[PATCH 3/X] [libsanitizer] Add option to bootstrap using HWASAN

Wed Nov 20 15:46:00 GMT 2019

On 20/11/2019 14:33, Martin Liška wrote:
> On 11/13/19 4:24 PM, Matthew Malcomson wrote:
>> On 12/11/2019 12:08, Martin Liška wrote:
>>> On 11/11/19 5:03 PM, Matthew Malcomson wrote:
>>>> Ah!
>>>> My apologies -- I sent up a series with a few documentation mistakes.
> 
>>
>> b) Marking 'ptr' and 'mem' in the dump sounds like a good idea to me.
>>      Exactly how I'm not sure -- maybe with a colourscheme?  Do you 
>> have a
>>      marking in mind?
> 
> Libsanitizer is capable of using colors for report printing.
> I can help with that and come up with a patch for upstream.
> 
>>
>>      Uninitialised shadow space has the zero tag, however, there are a 
>> few
>>      extra details that help understanding these traces:
>>
>>      On the stack, zero is both uninitialized and "the background" (i.e.
>>      the tag for anything not specially instrumented, like register 
>> spills
>>      and parameters passed on the stack).
>>      However, accessible tagged objects can be given a zero tag.
> 
> Question here would be if we should use non-zero tags here? Maybe related
> to my comment about skipping of HWASAN_STACK_BACKGROUND tag?

Unfortunately we can't skip non-zero tags at compile time when using a 
random frame tag.  This is because we don't know at compile time what 
the random frame tag will be.

On each entry to a frame a "base tag" is generated randomly at runtime.
Each local object in the frame has a compile-time offset that's what 
gets calculated in `hwasan_increment_tag` -- the offset from this random 
tag.
The tag assigned to a local object is the runtime random frame tag plus 
the compile-time constant offset.

I could avoid HWASAN_STACK_BACKGROUND as a tag when the parameter 
`hwasan-random-frame-tag` is false, since then there is no runtime 
random base tag (instead I start with zero).

I'll be happy to add that in if you'd like -- I decided against it since 
it would only matter when a function has 256 or more variables, but I 
flip-flopped on the decision a few times.

> 
>>      We allow this to avoid runtime checks when incrementing the random
>>      frame tag to get the tag for a new local variable.
>>      We can easily avoid the zero tag at compile-time if we don't use a
>>      random tag for each frame.  I had this in development at one point
>>      and found it quite useful for verification.  I already have an 
>> option
>>      to disable random tags for each frame that this ability could go
>>      under.
>>      I don't believe (but am not 100% certain) this option is in LLVM.
>>
>>      On the heap uninitialised is tag zero, but memory that has been
>>      `free`d is given a random tag, so non-zero in a dump does not mean a
>>      valid object.
>>
>> c) Is there an alternate notation you have in mind?
>>      I would guess the "dots" are there to say "this granule has no
>>      short-tag information", and I'm not sure what would be a better
>>      way to demonstrate that.
> 
> Now I've got it here.
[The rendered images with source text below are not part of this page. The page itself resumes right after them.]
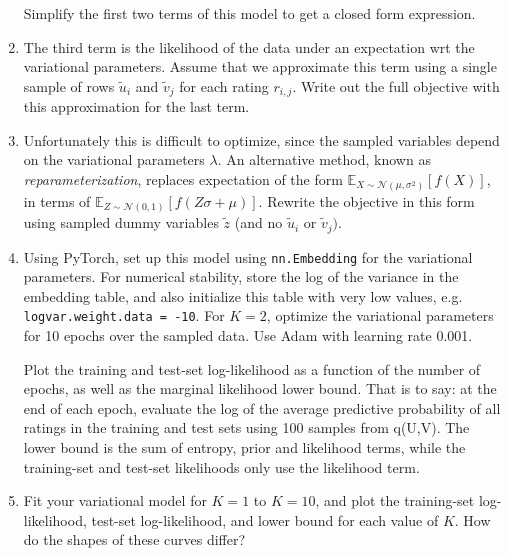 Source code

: \documentclass[submit]{harvardml}
\theoremstyle{plain}
\begin{document}
\begin{problem}
\begin{enumerate}
Simplify the first two terms of this model to get a closed form expression.


\item The third term is the likelihood of the data under an expectation wrt the variational parameters.
  Assume that we approximate this term using a single sample of rows $\tilde{u}_{i}$  and $\tilde{v}_{j}$
  for each rating $r_{i,j}$. Write out the full objective with this approximation for the last term.

\item  Unfortunately this is difficult to optimize, since the sampled variables 
depend on the variational parameters $\lambda$. An alternative method, known as 
\textit{reparameterization}, replaces expectation of the form 
$\mathbb{E}_{X \sim \mathcal{N}(\mu, \sigma^2)}[f(X)]$, in terms of 
$\mathbb{E}_{Z \sim \mathcal{N}(0, 1)}[f(Z \sigma + \mu)]$. Rewrite the 
objective in this form using sampled dummy variables $\tilde{z}$ 
(and no $\tilde{u}_{i}$  or $\tilde{v}_{j})$.

\item Using PyTorch, set up this model using \texttt{nn.Embedding} for the variational parameters. For numerical stability, store the log of the variance in
  the embedding table, and also initialize this table with very low values, e.g. \texttt{logvar.weight.data = -10}. 
  For $K = 2$, optimize the variational parameters for 10 epochs over the sampled data.  Use Adam with learning rate 0.001.

Plot the training and test-set log-likelihood as a function of the number of epochs, as well as the marginal likelihood lower bound.
That is to say: at the end of each epoch, evaluate the log of the average predictive probability of all ratings in the training and test sets using 100 samples from q(U,V).
The lower bound is the sum of entropy, prior and likelihood terms, while the training-set and test-set likelihoods only use the likelihood term.

\item Fit your variational model for $K = 1$ to $K = 10$, and plot the training-set log-likelihood, test-set log-likelihood, and lower bound for each value of $K$.
How do the shapes of these curves differ?



\end{enumerate}
\end{problem}
\end{document}
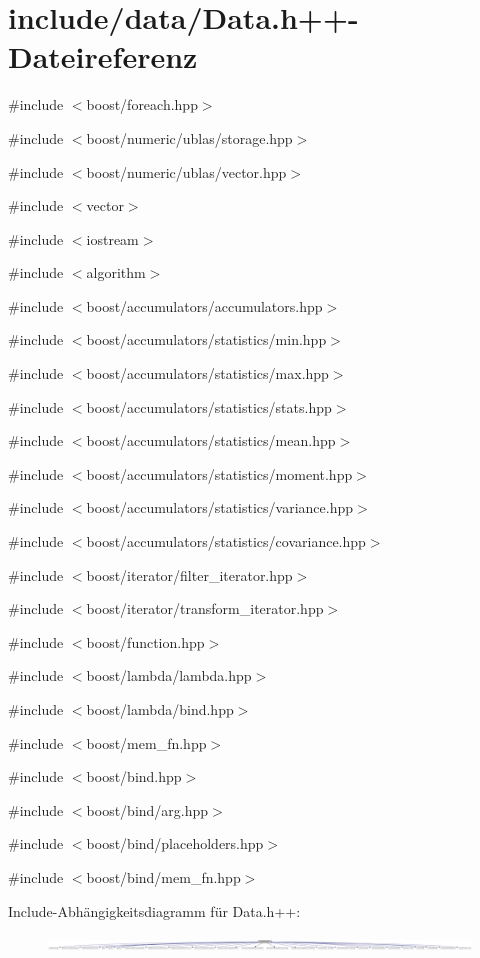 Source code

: \hypertarget{Data_8h_09_09}{
\section{include/data/Data.h++-\/Dateireferenz}
\label{Data_8h_09_09}
}
{\ttfamily \#include $<$boost/foreach.hpp$>$}\par
{\ttfamily \#include $<$boost/numeric/ublas/storage.hpp$>$}\par
{\ttfamily \#include $<$boost/numeric/ublas/vector.hpp$>$}\par
{\ttfamily \#include $<$vector$>$}\par
{\ttfamily \#include $<$iostream$>$}\par
{\ttfamily \#include $<$algorithm$>$}\par
{\ttfamily \#include $<$boost/accumulators/accumulators.hpp$>$}\par
{\ttfamily \#include $<$boost/accumulators/statistics/min.hpp$>$}\par
{\ttfamily \#include $<$boost/accumulators/statistics/max.hpp$>$}\par
{\ttfamily \#include $<$boost/accumulators/statistics/stats.hpp$>$}\par
{\ttfamily \#include $<$boost/accumulators/statistics/mean.hpp$>$}\par
{\ttfamily \#include $<$boost/accumulators/statistics/moment.hpp$>$}\par
{\ttfamily \#include $<$boost/accumulators/statistics/variance.hpp$>$}\par
{\ttfamily \#include $<$boost/accumulators/statistics/covariance.hpp$>$}\par
{\ttfamily \#include $<$boost/iterator/filter\_\-iterator.hpp$>$}\par
{\ttfamily \#include $<$boost/iterator/transform\_\-iterator.hpp$>$}\par
{\ttfamily \#include $<$boost/function.hpp$>$}\par
{\ttfamily \#include $<$boost/lambda/lambda.hpp$>$}\par
{\ttfamily \#include $<$boost/lambda/bind.hpp$>$}\par
{\ttfamily \#include $<$boost/mem\_\-fn.hpp$>$}\par
{\ttfamily \#include $<$boost/bind.hpp$>$}\par
{\ttfamily \#include $<$boost/bind/arg.hpp$>$}\par
{\ttfamily \#include $<$boost/bind/placeholders.hpp$>$}\par
{\ttfamily \#include $<$boost/bind/mem\_\-fn.hpp$>$}\par
Include-\/Abhängigkeitsdiagramm für Data.h++:\nopagebreak
\begin{figure}[H]
\begin{center}
\leavevmode
\includegraphics[width=420pt]{Data_8h_09_09__incl}
\end{center}
\end{figure}
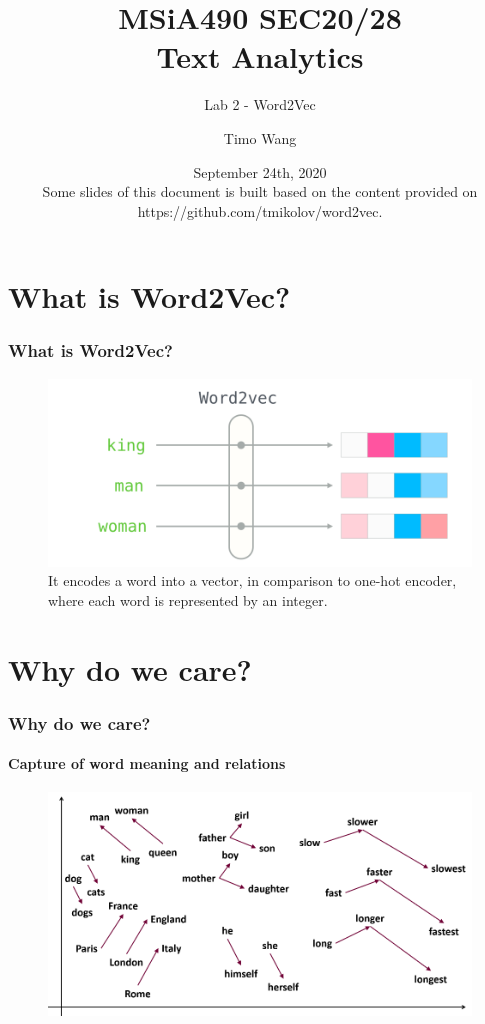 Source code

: \documentclass{beamer}
\begin{document}
\title{MSiA490 SEC20/28\\ Text Analytics}
\subtitle{Lab 2 - Word2Vec}
\author{Timo Wang}
\date{September 24th, 2020 \\
{\footnotesize Some slides of this document is built based on the content provided on https://github.com/tmikolov/word2vec.}}

\begin{frame}
    \titlepage
\end{frame}


\section{What is Word2Vec?}
\begin{frame}
    \frametitle{What is Word2Vec?}
    \begin{figure}
        \includegraphics[scale=0.5]{what-is-word2vec}
        \caption{It encodes a word into a vector, in comparison to one-hot encoder, where each word is represented by an integer.}
    \end{figure}
\end{frame}


\section{Why do we care?}
\begin{frame}
    \frametitle{Why do we care?}
    \framesubtitle{Capture of word meaning and relations}
    \begin{figure}
        \includegraphics[scale=0.5]{why-word2vec-1}
    \end{figure}
\end{frame}
\end{document}

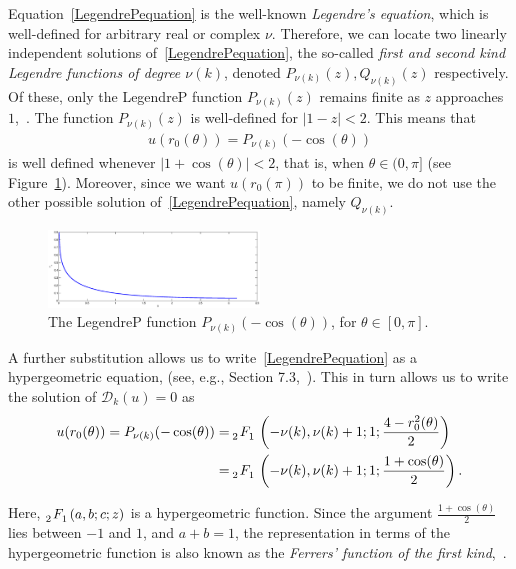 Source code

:\documentclass[final]{siamltex}
\newcommand{\todo}[1]{ \fbox{{\bf TODO:} \color{red} #1}}
\begin{document}
Equation~\eqref{LegendrePequation} is the well-known {\it Legendre's
equation}, which is well-defined for arbitrary real or complex $\nu$.
Therefore, we can locate two linearly independent solutions
of~\eqref{LegendrePequation}, the so-called {\it first and second kind
Legendre functions of degree $\nu(k)$}, denoted $ P_{\nu(k)}(z),
Q_{\nu(k)}(z)$ respectively. Of these, only the  LegendreP function
$P_{\nu(k)}(z)$ remains finite as $z$ approaches $1$,~\cite{lebedev}.
The function $P_{\nu(k)}(z)$ is well-defined for $|1-z|<2$.  This means
that
\begin{align*}
  u(r_0(\theta)) =  P_{\nu(k)}(-\cos(\theta))
\end{align*}
is well defined whenever $|1+\cos(\theta)|<2$, that is, when $\theta
\in(0,\pi]$ (see Figure~\ref{f:legendreP}).  Moreover, since we want
$u(r_0(\pi))$ to be finite, we do not use the other possible solution
of~\eqref{LegendrePequation}, namely $Q_{\nu(k)}$.
\begin{figure}
  \centering
  \includegraphics[width=0.5\textwidth]{Pnu}
  \caption{\label{f:legendreP} The LegendreP function
  $P_{\nu(k)}(-\cos(\theta))$, for $\theta \in [0,\pi]$.}
  \todo{bq: convert to tikz}
\end{figure}
A further substitution allows us to write~\eqref{LegendrePequation} as a
hypergeometric equation, (see, e.g., Section 7.3,~\cite{lebedev}). This
in turn allows us to write the solution of $\mathcal{D}_k(u)=0$ as 
\begin{align*} 
  u(r_0(\theta)) = P_{\nu(k)}(-\cos(\theta)) &= 
    \tensor[_2]{F}{_1}\left(-\nu(k), \nu(k)+  1; 1; 
      \frac{4-r_0^2(\theta)}{2}\right) \\
    &=\tensor[_2]{F}{_1}\left(-\nu(k), \nu(k)+  1; 1;
    \frac{1+\cos(\theta)}{2}\right).
\end{align*} 

Here, $\tensor[_2]{F}{_1}(a,b;c;z)$ is a hypergeometric function. Since
the argument $\frac{1+\cos(\theta)}{2}$ lies between $-1$ and $1$, and
$a+b = 1$, the representation in terms of the hypergeometric function is
also known as the {\it Ferrers' function of the first
kind},~\cite{fatAbramowitz}. 
\end{document}
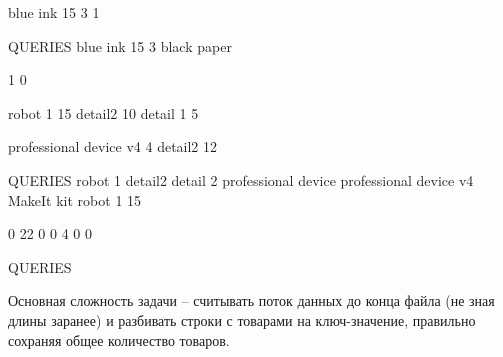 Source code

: \begin{myverbbox}[\small]{\vinput}
    blue ink 15 3 1

    QUERIES
    blue ink 15 3
    black paper
\end{myverbbox}

\begin{myverbbox}[\small]{\voutput}
    1
    0
\end{myverbbox}


\begin{myverbbox}[\small]{\vinput}
    robot 1 15
    detail2 10
    detail 1 5
    
    professional device v4 4
    detail2 12
    
    QUERIES
    robot  1
    detail2
    detail 2
    professional device
    professional device v4
    MakeIt kit
    robot 1 15
\end{myverbbox}

\begin{myverbbox}[\small]{\voutput}
    0
    22
    0
    0
    4
    0
    0
\end{myverbbox}


\begin{myverbbox}[\small]{\vinput}
    QUERIES
\end{myverbbox}

\begin{myverbbox}[\small]{\voutput}
    
\end{myverbbox}

\solutionSection

Основная сложность задачи -- считывать поток данных до конца файла (не зная длины заранее) и разбивать строки с товарами на ключ-значение, правильно сохраняя общее количество товаров.

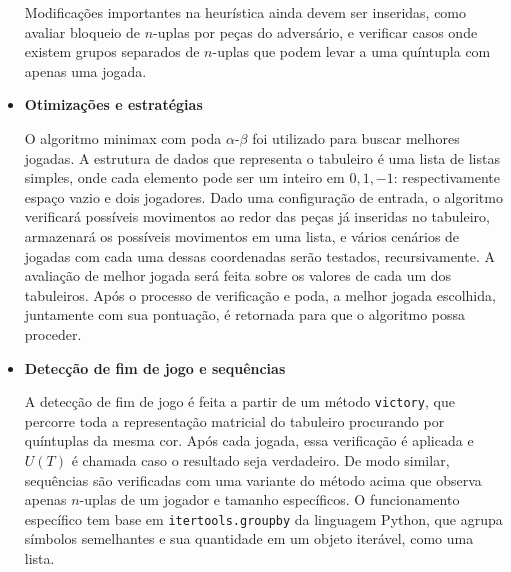 \documentclass{article}
\begin{document}
\begin{itemize}
        Modificações importantes na heurística ainda devem ser inseridas,
        como avaliar bloqueio de $n$-uplas por peças do adversário,
        e verificar casos onde existem grupos separados de $n$-uplas que
        podem levar a uma quíntupla com apenas uma jogada.

    \item \textbf{Otimizações e estratégias}

        O algoritmo minimax com poda $\alpha$-$\beta$ foi utilizado para
        buscar melhores jogadas. A estrutura de dados que representa o
        tabuleiro é uma lista de listas simples, onde cada elemento pode
        ser um inteiro em $0, 1, -1$: respectivamente espaço vazio e dois
        jogadores. Dado uma configuração de entrada, o algoritmo verificará
        possíveis movimentos ao redor das peças já inseridas no tabuleiro,
        armazenará os possíveis movimentos em uma lista, e vários cenários
        de jogadas com cada uma dessas coordenadas serão testados,
        recursivamente. A avaliação de melhor jogada será feita sobre os
        valores de cada um dos tabuleiros. Após o processo de verificação
        e poda, a melhor jogada escolhida, juntamente com sua pontuação,
        é retornada para que o algoritmo possa proceder.

    \item \textbf{Detecção de fim de jogo e sequências}

        A detecção de fim de jogo é feita a partir de um método
        \texttt{victory}, que percorre toda a representação matricial do
        tabuleiro procurando por quíntuplas da mesma cor. Após cada jogada,
        essa verificação é aplicada e $U(T)$ é chamada caso o resultado
        seja verdadeiro. De modo similar, sequências são verificadas com
        uma variante do método acima que observa apenas $n$-uplas de um
        jogador e tamanho específicos. O funcionamento específico tem
        base em \texttt{itertools.groupby} da linguagem Python, que
        agrupa símbolos semelhantes e sua quantidade em um objeto iterável,
        como uma lista.

\end{itemize}
\end{document}
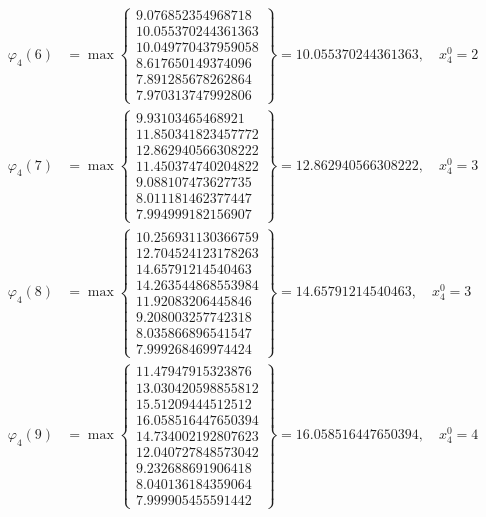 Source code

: \documentclass{article}
\begin{document}
\begin{align*}
  
\varphi_{4}(6) &= \max \left\{ \begin{array}{c}
9.076852354968718 \\
 10.055370244361363 \\
 10.049770437959058 \\
 8.617650149374096 \\
 7.891285678262864 \\
 7.970313747992806
\end{array} \right\} = 10.055370244361363, \quad x_{4}^0 = 2\\
  
  
  
  
\varphi_{4}(7) &= \max \left\{ \begin{array}{c}
9.93103465468921 \\
 11.850341823457772 \\
 12.862940566308222 \\
 11.450374740204822 \\
 9.088107473627735 \\
 8.011181462377447 \\
 7.994999182156907
\end{array} \right\} = 12.862940566308222, \quad x_{4}^0 = 3\\
  
  
  
  
\varphi_{4}(8) &= \max \left\{ \begin{array}{c}
10.256931130366759 \\
 12.704524123178263 \\
 14.65791214540463 \\
 14.263544868553984 \\
 11.92083206445846 \\
 9.208003257742318 \\
 8.035866896541547 \\
 7.999268469974424
\end{array} \right\} = 14.65791214540463, \quad x_{4}^0 = 3\\
  
  
  
  
\varphi_{4}(9) &= \max \left\{ \begin{array}{c}
11.47947915323876 \\
 13.030420598855812 \\
 15.51209444512512 \\
 16.058516447650394 \\
 14.734002192807623 \\
 12.040727848573042 \\
 9.232688691906418 \\
 8.040136184359064 \\
 7.999905455591442
\end{array} \right\} = 16.058516447650394, \quad x_{4}^0 = 4\\
  

\end{align*}
\end{document}
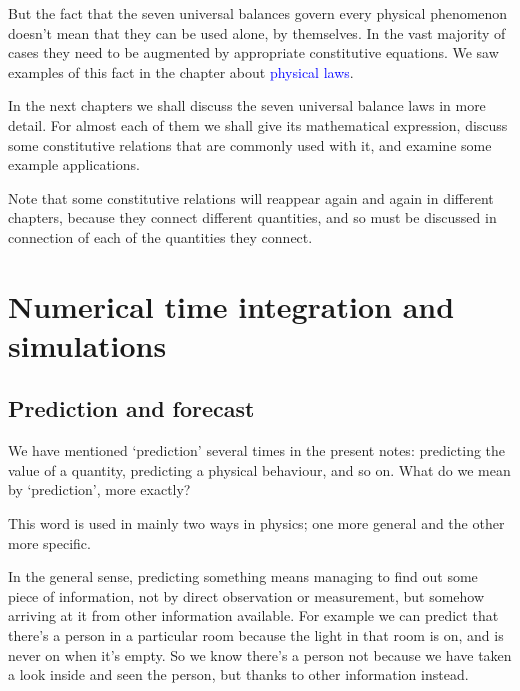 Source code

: \documentclass[a4paper,12pt,%
onecolumn,oneside,titlepage,%
british%
]{memoir}
\renewcommand*{\|}[1][]{\nonscript\:#1\vert\nonscript\:\mathopen{}}
\newcommand*{\sect}{\S}%
\renewcommand*{\autoref}[2]{\sidepar{\vspace{-1ex}\footnotesize{\color{blue}\faIcon{%
reply%
}\enspace\sect\,\ref{#1} page\,\pageref{#1}}}\textcolor{blue}{#2}}
\begin{document}
\smallskip


But the fact that the seven universal balances govern every physical phenomenon doesn't mean that they can be used alone, by themselves. In the vast majority of cases they need to be augmented by appropriate constitutive equations. We saw examples of this fact in the chapter about \autoref{cha:laws}{physical laws}.


\bigskip

In the next chapters we shall discuss the seven universal balance laws in more detail. For almost each of them we shall give its mathematical expression, discuss some constitutive relations that are commonly used with it, and examine some example applications.

Note that some constitutive relations will reappear again and again in different chapters, because they connect different quantities, and so must be discussed in connection of each of the quantities they connect.



\section{Numerical time integration and simulations}
\label{sec:numeric_simulation}


\subsection{Prediction and forecast}
\label{sec:forecast}

We have mentioned \enquote*{prediction} several times in the present notes: predicting the value of a quantity, predicting a physical behaviour, and so on. What do we mean by \enquote*{prediction}, more exactly?

This word is used in mainly two ways in physics; one more general and the other more specific.

In the general sense, predicting something means managing to find out some piece of information, not by direct observation or measurement, but somehow arriving at it from other information available. For example we can predict that there's a person in a particular room because the light in that room is on, and is never on when it's empty. So we know there's a person not because we have taken a look inside and seen the person, but thanks to other information instead.
\end{document}
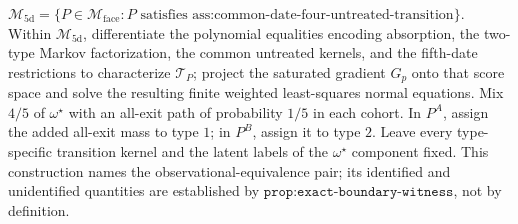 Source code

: \(\mathcal M_{\mathrm{5d}}=\{P\in\mathcal M_{\mathrm{face}}:P\text{ satisfies }\text{ass:common-date-four-untreated-transition}\}\).
Within \(\mathcal M_{\mathrm{5d}}\), differentiate the polynomial equalities encoding absorption, the two-type Markov factorization, the common untreated kernels, and the fifth-date restrictions to characterize \(\mathcal T_P\); project the saturated gradient \(G_p\) onto that score space and solve the resulting finite weighted least-squares normal equations.
Mix \(4/5\) of \(\omega^\star\) with an all-exit path of probability \(1/5\) in each cohort.  In \(P^A\), assign the added all-exit mass to type \(1\); in \(P^B\), assign it to type \(2\).  Leave every type-specific transition kernel and the latent labels of the \(\omega^\star\) component fixed.  This construction names the observational-equivalence pair; its identified and unidentified quantities are established by \(\texttt{prop:exact-boundary-witness}\), not by definition.
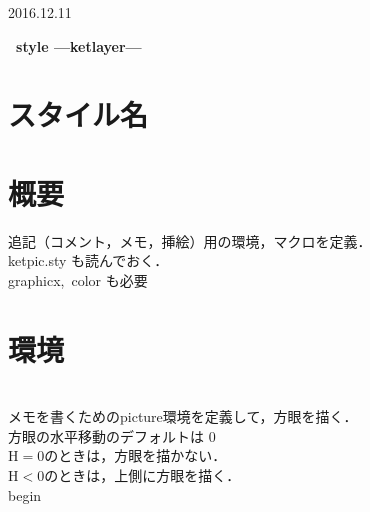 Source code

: \documentclass[a4j]{jarticle}
\begin{document}
\begin{flushright}
2016.12.11
\end{flushright}


\begin{center}
{\bf \huge \ketpic\ style ---ketlayer---}\vspace{3mm}\\
\end{center}

\section{スタイル名}

\section{概要}
追記（コメント，メモ，挿絵）用の環境，マクロを定義．\\
\hspace*{5zw}ketpic.sty も読んでおく．\\
\hspace*{5zw}graphicx,\ color も必要

\section{環境}

\\
\tab{}メモを書くためのpicture環境を定義して，方眼を描く．\\
\chuu 方眼の水平移動のデフォルトは 0\\
\chuu $\mathrm{H}=0$のときは，方眼を描かない．\\
\chuu $\mathrm{H}<0$のときは，上側に方眼を描く．\\
\rei \bs begin

\vspace{0.5\baselineskip}

\begin{layerv}{0}{30}

\end{layerv}

\vspace{7\baselineskip}

\end{document}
Dot means that top-byte of a pointer equals to zero.
> Right?

Ah!
I think I never described the "short-tag" functionality, and the fact 
it's in the debug output is getting confusing.

This will also be part of answering your question "c)", and question 
"h", in the other email 
https://gcc.gnu.org/ml/gcc-patches/2019-11/msg01950.html .

----------

The main tagging behaviour as described has a natural limitation.
Invalid accesses that do not cross a 16 byte boundary are not caught, 
since each shadow-memory tag applies to a 16 byte chunk.

To account for this, HWASAN has a "short-tag" functionality.
This functionality was introduced in llvm-svn revision 365551.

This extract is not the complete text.